### Your task
Repeat each record exactly as written, and drop any images.

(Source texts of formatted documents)

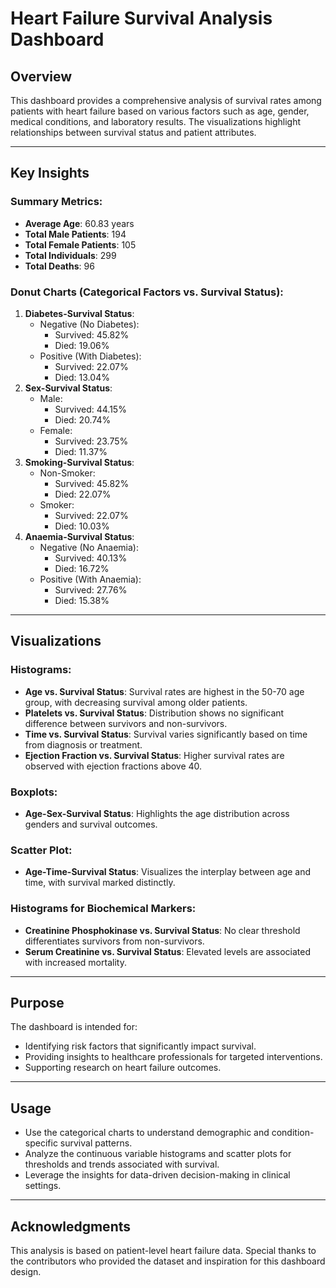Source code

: # Heart Failure Survival Analysis Dashboard

## Overview

This dashboard provides a comprehensive analysis of survival rates among patients with heart failure based on various factors such as age, gender, medical conditions, and laboratory results. The visualizations highlight relationships between survival status and patient attributes.

---

## Key Insights

### Summary Metrics:
- **Average Age**: 60.83 years  
- **Total Male Patients**: 194  
- **Total Female Patients**: 105  
- **Total Individuals**: 299  
- **Total Deaths**: 96  

### Donut Charts (Categorical Factors vs. Survival Status):
1. **Diabetes-Survival Status**:
   - Negative (No Diabetes):
     - Survived: 45.82%
     - Died: 19.06%
   - Positive (With Diabetes):
     - Survived: 22.07%
     - Died: 13.04%
2. **Sex-Survival Status**:
   - Male:
     - Survived: 44.15%
     - Died: 20.74%
   - Female:
     - Survived: 23.75%
     - Died: 11.37%
3. **Smoking-Survival Status**:
   - Non-Smoker:
     - Survived: 45.82%
     - Died: 22.07%
   - Smoker:
     - Survived: 22.07%
     - Died: 10.03%
4. **Anaemia-Survival Status**:
   - Negative (No Anaemia):
     - Survived: 40.13%
     - Died: 16.72%
   - Positive (With Anaemia):
     - Survived: 27.76%
     - Died: 15.38%

---

## Visualizations

### Histograms:
- **Age vs. Survival Status**: Survival rates are highest in the 50-70 age group, with decreasing survival among older patients.
- **Platelets vs. Survival Status**: Distribution shows no significant difference between survivors and non-survivors.
- **Time vs. Survival Status**: Survival varies significantly based on time from diagnosis or treatment.
- **Ejection Fraction vs. Survival Status**: Higher survival rates are observed with ejection fractions above 40.

### Boxplots:
- **Age-Sex-Survival Status**: Highlights the age distribution across genders and survival outcomes.

### Scatter Plot:
- **Age-Time-Survival Status**: Visualizes the interplay between age and time, with survival marked distinctly.

### Histograms for Biochemical Markers:
- **Creatinine Phosphokinase vs. Survival Status**: No clear threshold differentiates survivors from non-survivors.
- **Serum Creatinine vs. Survival Status**: Elevated levels are associated with increased mortality.

---

## Purpose

The dashboard is intended for:
- Identifying risk factors that significantly impact survival.
- Providing insights to healthcare professionals for targeted interventions.
- Supporting research on heart failure outcomes.

---

## Usage

- Use the categorical charts to understand demographic and condition-specific survival patterns.
- Analyze the continuous variable histograms and scatter plots for thresholds and trends associated with survival.
- Leverage the insights for data-driven decision-making in clinical settings.

---

## Acknowledgments

This analysis is based on patient-level heart failure data. Special thanks to the contributors who provided the dataset and inspiration for this dashboard design.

### Exercise solution
Source code

: # Heart Failure Survival Analysis Dashboard

## Overview

This dashboard provides a comprehensive analysis of survival rates among patients with heart failure based on various factors such as age, gender, medical conditions, and laboratory results. The visualizations highlight relationships between survival status and patient attributes.

---

## Key Insights

### Summary Metrics:
- **Average Age**: 60.83 years  
- **Total Male Patients**: 194  
- **Total Female Patients**: 105  
- **Total Individuals**: 299  
- **Total Deaths**: 96  

### Donut Charts (Categorical Factors vs. Survival Status):
1. **Diabetes-Survival Status**:
   - Negative (No Diabetes):
     - Survived: 45.82%
     - Died: 19.06%
   - Positive (With Diabetes):
     - Survived: 22.07%
     - Died: 13.04%
2. **Sex-Survival Status**:
   - Male:
     - Survived: 44.15%
     - Died: 20.74%
   - Female:
     - Survived: 23.75%
     - Died: 11.37%
3. **Smoking-Survival Status**:
   - Non-Smoker:
     - Survived: 45.82%
     - Died: 22.07%
   - Smoker:
     - Survived: 22.07%
     - Died: 10.03%
4. **Anaemia-Survival Status**:
   - Negative (No Anaemia):
     - Survived: 40.13%
     - Died: 16.72%
   - Positive (With Anaemia):
     - Survived: 27.76%
     - Died: 15.38%

---

## Visualizations

### Histograms:
- **Age vs. Survival Status**: Survival rates are highest in the 50-70 age group, with decreasing survival among older patients.
- **Platelets vs. Survival Status**: Distribution shows no significant difference between survivors and non-survivors.
- **Time vs. Survival Status**: Survival varies significantly based on time from diagnosis or treatment.
- **Ejection Fraction vs. Survival Status**: Higher survival rates are observed with ejection fractions above 40.

### Boxplots:
- **Age-Sex-Survival Status**: Highlights the age distribution across genders and survival outcomes.

### Scatter Plot:
- **Age-Time-Survival Status**: Visualizes the interplay between age and time, with survival marked distinctly.

### Histograms for Biochemical Markers:
- **Creatinine Phosphokinase vs. Survival Status**: No clear threshold differentiates survivors from non-survivors.
- **Serum Creatinine vs. Survival Status**: Elevated levels are associated with increased mortality.

---

## Purpose

The dashboard is intended for:
- Identifying risk factors that significantly impact survival.
- Providing insights to healthcare professionals for targeted interventions.
- Supporting research on heart failure outcomes.

---

## Usage

- Use the categorical charts to understand demographic and condition-specific survival patterns.
- Analyze the continuous variable histograms and scatter plots for thresholds and trends associated with survival.
- Leverage the insights for data-driven decision-making in clinical settings.

---

## Acknowledgments

This analysis is based on patient-level heart failure data. Special thanks to the contributors who provided the dataset and inspiration for this dashboard design.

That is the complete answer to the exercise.